RECORDS SHOWN:
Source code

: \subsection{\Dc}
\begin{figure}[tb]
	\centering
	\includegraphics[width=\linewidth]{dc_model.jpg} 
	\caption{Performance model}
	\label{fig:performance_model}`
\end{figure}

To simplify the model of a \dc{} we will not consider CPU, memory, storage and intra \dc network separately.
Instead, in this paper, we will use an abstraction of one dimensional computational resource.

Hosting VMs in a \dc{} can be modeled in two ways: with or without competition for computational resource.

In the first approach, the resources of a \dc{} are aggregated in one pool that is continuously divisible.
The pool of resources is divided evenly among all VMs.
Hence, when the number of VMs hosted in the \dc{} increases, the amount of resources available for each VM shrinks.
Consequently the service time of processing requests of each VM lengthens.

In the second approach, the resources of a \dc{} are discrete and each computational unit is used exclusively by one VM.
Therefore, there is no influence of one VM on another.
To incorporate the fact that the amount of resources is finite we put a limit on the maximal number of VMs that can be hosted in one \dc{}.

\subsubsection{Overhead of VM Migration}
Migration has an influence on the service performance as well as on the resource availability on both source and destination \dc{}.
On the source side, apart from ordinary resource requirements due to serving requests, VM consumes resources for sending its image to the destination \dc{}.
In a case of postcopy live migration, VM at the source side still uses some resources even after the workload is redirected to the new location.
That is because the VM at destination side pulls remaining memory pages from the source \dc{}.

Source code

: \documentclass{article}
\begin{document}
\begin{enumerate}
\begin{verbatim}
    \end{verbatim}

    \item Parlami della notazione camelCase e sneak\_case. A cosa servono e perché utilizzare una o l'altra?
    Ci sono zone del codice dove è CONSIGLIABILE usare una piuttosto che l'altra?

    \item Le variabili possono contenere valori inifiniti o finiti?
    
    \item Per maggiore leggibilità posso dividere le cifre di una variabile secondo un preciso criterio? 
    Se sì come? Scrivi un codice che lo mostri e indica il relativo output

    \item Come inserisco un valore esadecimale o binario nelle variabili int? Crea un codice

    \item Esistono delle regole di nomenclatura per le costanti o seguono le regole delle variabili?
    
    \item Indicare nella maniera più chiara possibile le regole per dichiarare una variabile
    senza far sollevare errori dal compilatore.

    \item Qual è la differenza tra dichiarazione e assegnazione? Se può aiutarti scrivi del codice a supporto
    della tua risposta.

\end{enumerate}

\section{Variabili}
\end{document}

TASK STATEMENT:
The only acceptable answer is a number: how many lines in the data above hold the word "computational".

ANSWER SECTION:
3